I appreciate the feedback. I believe all of you when you tell me that there is no way to accurately determine how much gas you get during an AR. I also believe all of you when you tell me that passing your "aircraft number" is a PITA. Please believe me when I tell you that I can't help you with the second; it's a necessary evil.

Regarding the first, I am still looking for a workable solution. Here's the scenario: Days (weeks) later, when the WRDCO reviews all of the unit's fuel transactions, he will see only tail numbers, dates and fuel amounts, with nothing distinguishing between ground refuels and ARs. Each of those transactions needs some sort of source documentation so he can say "Yes, my aircraft had a refuel for that much fuel on that date." For a ground refuel, it's simple; the FBO gives you a hard copy receipt, you turn it in, and the WRDCO compares it to the bill. For ARs, the amount on the bill comes from the tanker, but the only thing that the WRDCO has to verify that his unit's aircraft actually took that fuel is the pilot's documentation.

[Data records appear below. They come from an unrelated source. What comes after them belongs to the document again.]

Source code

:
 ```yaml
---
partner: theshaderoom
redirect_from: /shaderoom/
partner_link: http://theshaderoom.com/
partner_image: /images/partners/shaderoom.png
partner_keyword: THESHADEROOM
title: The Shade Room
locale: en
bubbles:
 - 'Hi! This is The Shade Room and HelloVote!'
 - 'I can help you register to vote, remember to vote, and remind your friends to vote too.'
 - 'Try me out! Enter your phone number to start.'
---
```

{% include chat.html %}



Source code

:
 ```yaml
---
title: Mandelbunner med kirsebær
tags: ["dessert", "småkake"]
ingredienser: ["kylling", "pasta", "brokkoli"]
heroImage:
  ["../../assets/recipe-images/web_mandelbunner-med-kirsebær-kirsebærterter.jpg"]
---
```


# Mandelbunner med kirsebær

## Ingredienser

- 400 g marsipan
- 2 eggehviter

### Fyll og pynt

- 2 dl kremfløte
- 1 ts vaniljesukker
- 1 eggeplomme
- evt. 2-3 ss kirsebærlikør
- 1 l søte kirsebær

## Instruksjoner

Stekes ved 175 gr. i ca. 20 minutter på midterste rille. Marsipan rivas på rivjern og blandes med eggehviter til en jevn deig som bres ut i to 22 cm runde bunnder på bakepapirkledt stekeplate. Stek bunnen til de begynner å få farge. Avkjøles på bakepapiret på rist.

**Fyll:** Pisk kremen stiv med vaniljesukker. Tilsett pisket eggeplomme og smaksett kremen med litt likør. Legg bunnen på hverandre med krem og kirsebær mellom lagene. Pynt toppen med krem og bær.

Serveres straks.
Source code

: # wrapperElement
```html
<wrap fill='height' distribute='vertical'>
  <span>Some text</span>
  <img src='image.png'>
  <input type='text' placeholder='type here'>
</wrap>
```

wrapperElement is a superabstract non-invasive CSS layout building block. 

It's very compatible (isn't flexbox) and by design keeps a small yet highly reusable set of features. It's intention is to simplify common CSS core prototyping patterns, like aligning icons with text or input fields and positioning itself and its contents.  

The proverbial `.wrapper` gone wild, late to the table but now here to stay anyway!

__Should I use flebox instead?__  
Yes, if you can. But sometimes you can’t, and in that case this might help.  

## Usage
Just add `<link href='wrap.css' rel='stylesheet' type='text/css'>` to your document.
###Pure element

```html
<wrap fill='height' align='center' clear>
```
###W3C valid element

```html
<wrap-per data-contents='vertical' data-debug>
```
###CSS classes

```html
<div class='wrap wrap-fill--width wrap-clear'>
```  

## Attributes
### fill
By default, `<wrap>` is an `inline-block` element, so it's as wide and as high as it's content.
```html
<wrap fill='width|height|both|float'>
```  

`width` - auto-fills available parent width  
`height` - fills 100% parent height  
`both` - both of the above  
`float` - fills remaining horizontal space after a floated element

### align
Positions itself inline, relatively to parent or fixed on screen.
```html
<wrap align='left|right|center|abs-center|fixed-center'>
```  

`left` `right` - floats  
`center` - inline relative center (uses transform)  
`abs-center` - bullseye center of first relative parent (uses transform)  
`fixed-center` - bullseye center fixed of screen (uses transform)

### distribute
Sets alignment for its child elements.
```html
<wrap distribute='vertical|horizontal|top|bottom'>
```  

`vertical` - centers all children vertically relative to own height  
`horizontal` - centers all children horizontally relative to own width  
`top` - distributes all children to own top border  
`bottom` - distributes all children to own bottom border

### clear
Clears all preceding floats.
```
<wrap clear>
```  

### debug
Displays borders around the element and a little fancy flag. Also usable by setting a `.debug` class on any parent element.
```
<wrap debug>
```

There has to be something that you as a pilot can provide that will help the WRDCO do a sanity check.

Cap-10, you may be on the right track; how much variance/deviation happens between your fragged ARs and reality? If they're reasonably close, that might work...

Link to comment
Share on other sites

Since you're taking requests...don't slow dow, just descend down to ~5k AGL so the Hogs don't have to climb up to get gas.

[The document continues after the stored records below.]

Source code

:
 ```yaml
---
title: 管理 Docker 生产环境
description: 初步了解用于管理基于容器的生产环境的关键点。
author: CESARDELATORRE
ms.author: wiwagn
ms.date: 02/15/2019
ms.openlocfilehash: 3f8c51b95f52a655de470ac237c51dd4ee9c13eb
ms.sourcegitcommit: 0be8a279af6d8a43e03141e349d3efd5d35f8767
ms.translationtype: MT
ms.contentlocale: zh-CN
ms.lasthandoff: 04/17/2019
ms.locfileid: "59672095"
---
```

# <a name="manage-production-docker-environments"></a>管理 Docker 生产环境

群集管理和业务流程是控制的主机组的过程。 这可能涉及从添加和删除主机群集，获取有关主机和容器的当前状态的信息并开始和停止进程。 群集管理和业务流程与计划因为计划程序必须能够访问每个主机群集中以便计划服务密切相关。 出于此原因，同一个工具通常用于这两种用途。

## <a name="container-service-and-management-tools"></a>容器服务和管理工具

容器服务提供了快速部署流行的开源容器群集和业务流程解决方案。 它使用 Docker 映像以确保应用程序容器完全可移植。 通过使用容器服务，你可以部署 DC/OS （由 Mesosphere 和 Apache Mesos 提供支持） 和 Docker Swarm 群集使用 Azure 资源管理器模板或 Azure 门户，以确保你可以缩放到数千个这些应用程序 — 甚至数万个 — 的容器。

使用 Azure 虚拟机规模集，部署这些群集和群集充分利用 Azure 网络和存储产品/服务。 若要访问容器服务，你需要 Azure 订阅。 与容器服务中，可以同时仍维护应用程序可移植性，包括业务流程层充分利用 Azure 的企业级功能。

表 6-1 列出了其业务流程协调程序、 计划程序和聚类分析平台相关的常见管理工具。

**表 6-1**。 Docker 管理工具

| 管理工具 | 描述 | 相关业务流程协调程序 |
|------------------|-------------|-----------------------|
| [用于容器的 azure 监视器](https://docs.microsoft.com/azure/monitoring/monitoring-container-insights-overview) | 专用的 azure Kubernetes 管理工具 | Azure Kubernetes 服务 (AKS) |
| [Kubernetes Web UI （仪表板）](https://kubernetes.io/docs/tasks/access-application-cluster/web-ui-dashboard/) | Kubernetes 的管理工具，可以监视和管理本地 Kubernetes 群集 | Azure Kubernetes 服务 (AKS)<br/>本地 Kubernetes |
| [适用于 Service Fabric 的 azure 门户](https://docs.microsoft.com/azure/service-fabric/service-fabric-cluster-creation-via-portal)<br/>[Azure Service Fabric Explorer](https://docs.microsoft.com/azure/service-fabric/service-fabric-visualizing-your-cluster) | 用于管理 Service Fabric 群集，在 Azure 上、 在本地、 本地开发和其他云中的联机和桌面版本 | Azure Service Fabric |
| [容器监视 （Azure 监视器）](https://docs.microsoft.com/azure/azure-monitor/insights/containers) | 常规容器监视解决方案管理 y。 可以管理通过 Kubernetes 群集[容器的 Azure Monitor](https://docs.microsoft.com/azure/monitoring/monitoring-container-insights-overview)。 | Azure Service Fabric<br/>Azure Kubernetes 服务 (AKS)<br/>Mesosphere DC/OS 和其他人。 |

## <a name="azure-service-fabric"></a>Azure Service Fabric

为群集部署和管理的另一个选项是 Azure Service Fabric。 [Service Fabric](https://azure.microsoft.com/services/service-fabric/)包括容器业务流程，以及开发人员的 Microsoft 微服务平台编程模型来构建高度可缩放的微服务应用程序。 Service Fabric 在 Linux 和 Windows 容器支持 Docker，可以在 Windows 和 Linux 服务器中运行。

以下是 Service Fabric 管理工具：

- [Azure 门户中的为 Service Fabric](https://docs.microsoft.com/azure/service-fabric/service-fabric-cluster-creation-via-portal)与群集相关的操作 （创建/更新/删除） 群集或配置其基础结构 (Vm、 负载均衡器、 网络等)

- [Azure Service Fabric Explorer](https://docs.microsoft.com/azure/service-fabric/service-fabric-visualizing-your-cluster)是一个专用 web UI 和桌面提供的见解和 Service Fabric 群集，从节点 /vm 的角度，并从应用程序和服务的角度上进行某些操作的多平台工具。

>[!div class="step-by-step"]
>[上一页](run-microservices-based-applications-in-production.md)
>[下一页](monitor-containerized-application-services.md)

If it was up to me I would.

But some the intel briefs in the past couple of days does raise an eyebrow for a military aircraft with absolutely zero form of self defense.

Cap-10, you may be on the right track; how much variance/deviation happens between your fragged ARs and reality? If they're reasonably close, that might work...

From the tanker perspective...I'd say 1 out of every 5 receivers so far is as fragged. Generally they want less...but if there is a TIC or something going on they will ask for a top off.

And I have yet to have a single mission where the entire offload went as planned according to the ATO. There has always been last minute adds, receiver cancels, token offloads (4k to some Mud Hens...WTF guys), or top offs.

Link to comment
Share on other sites

Guest Daddy Mac

Would it be unreasonable for the receiver to report the number of ARs during a mission, and the quantity of fuel received rounded to the nearest 1/4 tank? You could convert to gallons/pounds once you were back on the ground. If its just a top-off, use something like TO so the WRDCO knows that you got gas, but that it isn't much.

That would be accurate enough for him to do a sanity check against what the tanker reported and catch anything strange, but not cause excessive amounts of pain in the air (I hope).

Link to comment
Share on other sites

Just to clear up a couple misconceptions here.

1) The fuel gage in the jet isn't like it is in your car. It doesn't show fractions of a tank, it shows thousands of pounds, and just a totalizer at that. So there is no way to determine how much gas you recieved without subtracting your remembered pre-AR total from the post-AR total. Reporting that in fractions of a tank requires more work, not less.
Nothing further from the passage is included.